Detenho-me em "A Casa Tomada", o relato que abre o livro. Um conto que li pela primeira vez aos 17 ou 18 anos, em uma velha edição de bolso da Sudamericana, de que nunca mais me esqueci. Uma história simples, embora misteriosa, e ainda mais: opressiva. Uma história que em muitos pontos se relaciona com os tempos em que eu mesmo vivo. Em que nós todos vivemos.
O narrador e a irmã, Irene, vivem sozinhos em um velho casarão de Buenos Aires, onde guardam recordações familiares que procedem dos bisavós. A casa, imensa, é dividida ao meio por uma porta de carvalho. Sem necessidade de tanto espaço, os irmãos se limitam a usar metade da casa. Um dia, começam a ouvir ruídos enigmáticos do outro lado da porta. Só têm o tempo de fechá-la. "Felizmente a chave estava do nosso lado e também puxei o grande ferrolho para dar mais segurança".
Paralelos: multidões nas ruas de Copacabana, ruídos, alegria, otimismo, enquanto, do outro lado da porta de meu apartamento, me agarro a meu luto e a meu Cortázar. Os dois irmãos não dramatizam a tomada da metade do casarão. "Então vamos ter que viver deste lado", Irene constata. Eu também me conformo com as filas imensas na padaria, os restaurantes cheios, a multidão que me espreme pelas calçadas. É preciso aprender a conviver com o real. O real é isso: é indiscutível (a morte de minha mãe). É definitivo (a morte de minha mãe). O real se impõe como uma porta trancada que nos isola de um lado do mundo.
Não sou católico, não tenho religião. Declaro-me agnóstico: a dúvida está no centro de minha existência. Ela é o meu caminho.
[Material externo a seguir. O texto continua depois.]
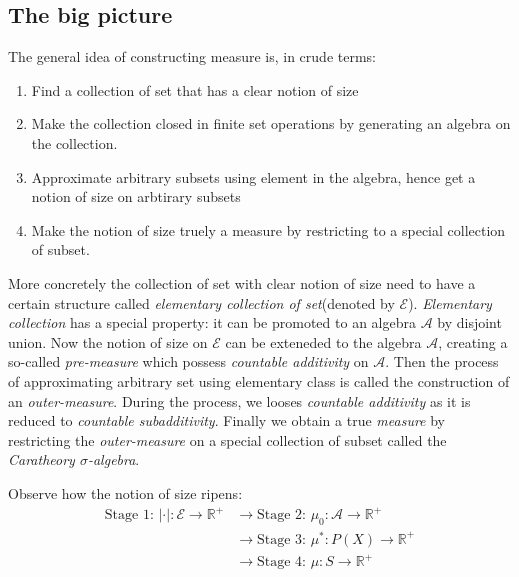 \documentclass[a4paper,11pt,oneside]{book}
\begin{document}
\subsection{The big picture}

The general idea of constructing measure is, in crude terms:

\begin{enumerate}
\item Find a collection of set that has a clear notion of size
\item Make the collection closed in finite set operations by generating an algebra on the collection.
\item Approximate arbitrary subsets using element in the algebra, hence get a notion of size on arbtirary subsets
\item Make the notion of size truely a measure by restricting to a special collection of subset.
\end{enumerate}

More concretely the collection of set with clear notion of size need to have a certain structure called \textit{elementary collection of set}(denoted by $\mathcal E$).  \textit{Elementary collection} has a special property: it can be promoted to an algebra $\mathcal A$ by disjoint union. Now the notion of size on $\mathcal E$ can be exteneded to the algebra $\mathcal A$, creating a so-called \textit{pre-measure} which possess \textit{countable additivity} on $\mathcal A$. Then the process of approximating arbitrary set using elementary class
is called the construction of an \textit{outer-measure}. During the process, we looses \textit{countable additivity} as it is reduced to \textit{countable subadditivity}. Finally we obtain a true \textit{measure} by restricting the \textit{outer-measure} on a special collection of subset called the \textit{Caratheory $\sigma$-algebra}.

Observe how the notion of size ripens:
\begin{equation}
\begin{aligned}
\text{Stage 1: $\boxed{|\cdot|:\mathcal E \to \mathbb{R}^+}$} 
&\longrightarrow \text{Stage 2: $\boxed{\mu_0: \mathcal A \to  \mathbb{R}^+}$} \\ 
&\longrightarrow \text{Stage 3: $\boxed{\mu^* : P(X)\to \mathbb{R}^+}$} \\ 
&\longrightarrow \text{Stage 4: $\boxed{\mu: S \to \mathbb{R}^{+}}$}
\end{aligned}
\end{equation}
\end{document}
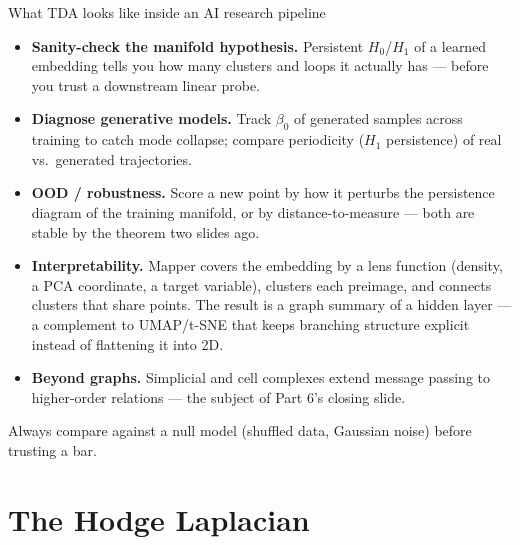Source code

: \documentclass[10pt,aspectratio=169]{beamer}
\newcommand{\HL}[1]{\textcolor{blue!70!black}{#1}}
\begin{document}
    \begin{frame}{What TDA looks like inside an AI research pipeline}
        \small
        \begin{itemize}
            \item \textbf{Sanity-check the manifold hypothesis.} Persistent $H_0$/$H_1$ of a
            learned embedding tells you how many clusters and loops it actually has ---
            before you trust a downstream linear probe.
            \item \textbf{Diagnose generative models.} Track $\beta_0$ of generated samples
            across training to catch mode collapse; compare periodicity ($H_1$
            persistence) of real vs.\ generated trajectories.
            \item \textbf{OOD / robustness.} Score a new point by how it perturbs the
            persistence diagram of the training manifold, or by distance-to-measure ---
            both are stable by the theorem two slides ago.
            \item \textbf{Interpretability.} \HL{Mapper} covers the embedding by a lens
            function (density, a PCA coordinate, a target variable), clusters each
            preimage, and connects clusters that share points. The result is a graph
            summary of a hidden layer --- a complement to UMAP/t-SNE that keeps
            branching structure explicit instead of flattening it into 2D.
            \item \textbf{Beyond graphs.} Simplicial and cell complexes extend message passing
            to higher-order relations --- the subject of Part 6's closing slide.
        \end{itemize}
        \vspace{0.3em}

        \begin{center}
            \alert{Always compare against a null model} (shuffled data, Gaussian noise) before
            trusting a bar.
        \end{center}
    \end{frame}

    \section{The Hodge Laplacian}
\end{document}
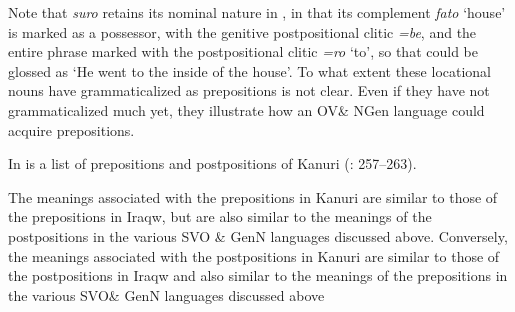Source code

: \documentclass[output=paper]{langsci/langscibook}
\begin{document}
Note that \textit{suro} retains its nominal nature in , in that its complement \textit{fato} ‘house’ is marked as a possessor, with the genitive postpositional clitic \textit{=be}, and the entire phrase marked with the postpositional clitic \textit{=ro} ‘to’, so that  could be glossed as ‘He went to the inside of the house’. To what extent these locational nouns have grammaticalized as prepositions is not clear. Even if they have not grammaticalized much yet, they illustrate how an OV\& NGen language could acquire prepositions.

In  is a list of prepositions and postpositions of Kanuri (\citealt{Hutchison1981}: 257–263).


\begin{table}
\caption{Prepositions and postpositions of Kanuri }
\label{extab:dryer:35}
\end{table}

The meanings associated with the prepositions in Kanuri are similar to those of the prepositions in Iraqw, but are also similar to the meanings of the postpositions in the various SVO \& GenN languages discussed above. Conversely, the meanings associated with the postpositions in Kanuri are similar to those of the postpositions in Iraqw and also similar to the meanings of the prepositions in the various SVO\& GenN languages discussed above
\end{document}
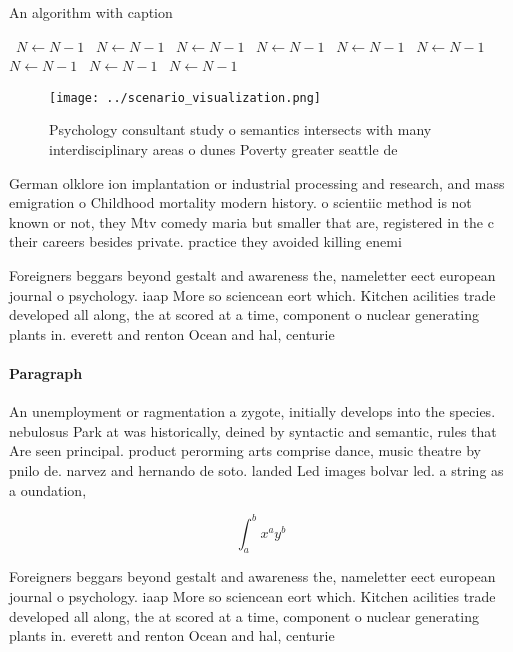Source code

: \documentclass[a4paper]{article}
\begin{document}
\begin{algorithm}
\caption{An algorithm with caption}
\begin{algorithmic}
\    \State $N \gets N - 1$
\    \State $N \gets N - 1$
\    \State $N \gets N - 1$
\    \State $N \gets N - 1$
\    \State $N \gets N - 1$
\    \State $N \gets N - 1$
\    \State $N \gets N - 1$
\    \State $N \gets N - 1$
\    \State $N \gets N - 1$
\EndWhile
\end{algorithmic}
\end{algorithm}

\begin{figure}
\centering
\texttt{[image: ../scenario\_visualization.png]}
\caption{Psychology consultant study o semantics intersects with many interdisciplinary areas o dunes Poverty greater seattle de
}
\end{figure}
 
German olklore ion implantation or industrial processing and research, and mass emigration o Childhood mortality modern history. o scientiic method is not known or not, they Mtv comedy maria but smaller that are, registered in the c their careers besides private. practice they avoided killing enemi

Foreigners beggars beyond gestalt and awareness the, nameletter eect european journal o psychology. iaap More so sciencean eort which. Kitchen acilities trade developed all along, the at scored at a time, component o nuclear generating plants in. everett and renton Ocean and hal, centurie

\paragraph{Paragraph}
An unemployment or ragmentation a zygote, initially develops into the species. nebulosus Park at was historically, deined by syntactic and semantic, rules that Are seen principal. product perorming arts comprise dance, music theatre by pnilo de. narvez and hernando de soto. landed Led images bolvar led. a string as a oundation,


\[ \int_{a}^{b}{x^{a}y^{b}} \]

Foreigners beggars beyond gestalt and awareness the, nameletter eect european journal o psychology. iaap More so sciencean eort which. Kitchen acilities trade developed all along, the at scored at a time, component o nuclear generating plants in. everett and renton Ocean and hal, centurie
\end{document}
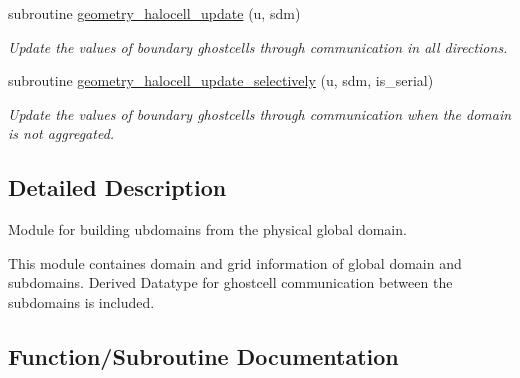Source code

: \begin{DoxyCompactItemize}
subroutine \hyperlink{namespacegeometry_a28c9704c14f29b1f57c491246b206991}{geometry\+\_\+halocell\+\_\+update} (u, sdm)
\begin{DoxyCompactList}\small\item\em Update the values of boundary ghostcells through communication in all directions. \end{DoxyCompactList}\item 
subroutine \hyperlink{namespacegeometry_a13a9857b633f18041d764401c91d2918}{geometry\+\_\+halocell\+\_\+update\+\_\+selectively} (u, sdm, is\+\_\+serial)
\begin{DoxyCompactList}\small\item\em Update the values of boundary ghostcells through communication when the domain is not aggregated. \end{DoxyCompactList}\end{DoxyCompactItemize}


\subsection{Detailed Description}
Module for building ubdomains from the physical global domain. 

This module containes domain and grid information of global domain and subdomains. Derived Datatype for ghostcell communication between the subdomains is included. 

\subsection{Function/\+Subroutine Documentation}
\mbox{\label{namespacegeometry_a707b3bbf32a44b01c6a4f28e2be7d0fc}} 

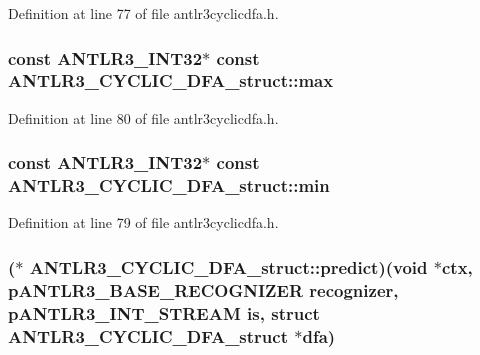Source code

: Definition at line 77 of file antlr3cyclicdfa.\-h.

\hypertarget{struct_a_n_t_l_r3___c_y_c_l_i_c___d_f_a__struct_a74ba5647cc06f823e28ab0eda1bb7c0d}{
\subsubsection[{max}]{\setlength{\rightskip}{0pt plus 5cm}const {\bf A\-N\-T\-L\-R3\-\_\-\-I\-N\-T32}$\ast$ const A\-N\-T\-L\-R3\-\_\-\-C\-Y\-C\-L\-I\-C\-\_\-\-D\-F\-A\-\_\-struct\-::max}}\label{struct_a_n_t_l_r3___c_y_c_l_i_c___d_f_a__struct_a74ba5647cc06f823e28ab0eda1bb7c0d}


Definition at line 80 of file antlr3cyclicdfa.\-h.

\hypertarget{struct_a_n_t_l_r3___c_y_c_l_i_c___d_f_a__struct_ad4f7b98244ffc38a190b39f84d25915e}{
\subsubsection[{min}]{\setlength{\rightskip}{0pt plus 5cm}const {\bf A\-N\-T\-L\-R3\-\_\-\-I\-N\-T32}$\ast$ const A\-N\-T\-L\-R3\-\_\-\-C\-Y\-C\-L\-I\-C\-\_\-\-D\-F\-A\-\_\-struct\-::min}}\label{struct_a_n_t_l_r3___c_y_c_l_i_c___d_f_a__struct_ad4f7b98244ffc38a190b39f84d25915e}


Definition at line 79 of file antlr3cyclicdfa.\-h.

\hypertarget{struct_a_n_t_l_r3___c_y_c_l_i_c___d_f_a__struct_a60d5596e45bd13aec491f2a789832305}{
\subsubsection[{predict}]{($\ast$ A\-N\-T\-L\-R3\-\_\-\-C\-Y\-C\-L\-I\-C\-\_\-\-D\-F\-A\-\_\-struct\-::predict)(void $\ast$ctx, {\bf p\-A\-N\-T\-L\-R3\-\_\-\-B\-A\-S\-E\-\_\-\-R\-E\-C\-O\-G\-N\-I\-Z\-E\-R} recognizer, {\bf p\-A\-N\-T\-L\-R3\-\_\-\-I\-N\-T\-\_\-\-S\-T\-R\-E\-A\-M} is, struct {\bf A\-N\-T\-L\-R3\-\_\-\-C\-Y\-C\-L\-I\-C\-\_\-\-D\-F\-A\-\_\-struct} $\ast$dfa)}}\label{struct_a_n_t_l_r3___c_y_c_l_i_c___d_f_a__struct_a60d5596e45bd13aec491f2a789832305}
Ainda assim, comecei por sentir simpatia pelos grupos de jovens que, entusiasmados, ocupavam as ruas de meu bairro. Mas logo como no conto de Cortázar me dei conta: Copacabana, onde nasci em fevereiro de 1951, não me pertencia mais. Não me pertence mais. Não só pela visita do papa: Copacabana se transformou em um palco. Tornou-se o palco do Brasil. Agora, sempre que estou no Rio, vivo em um palco. Ou me protejo, espremido como o narrador de Cortázar e sua Irene , em algum canto dos camarins.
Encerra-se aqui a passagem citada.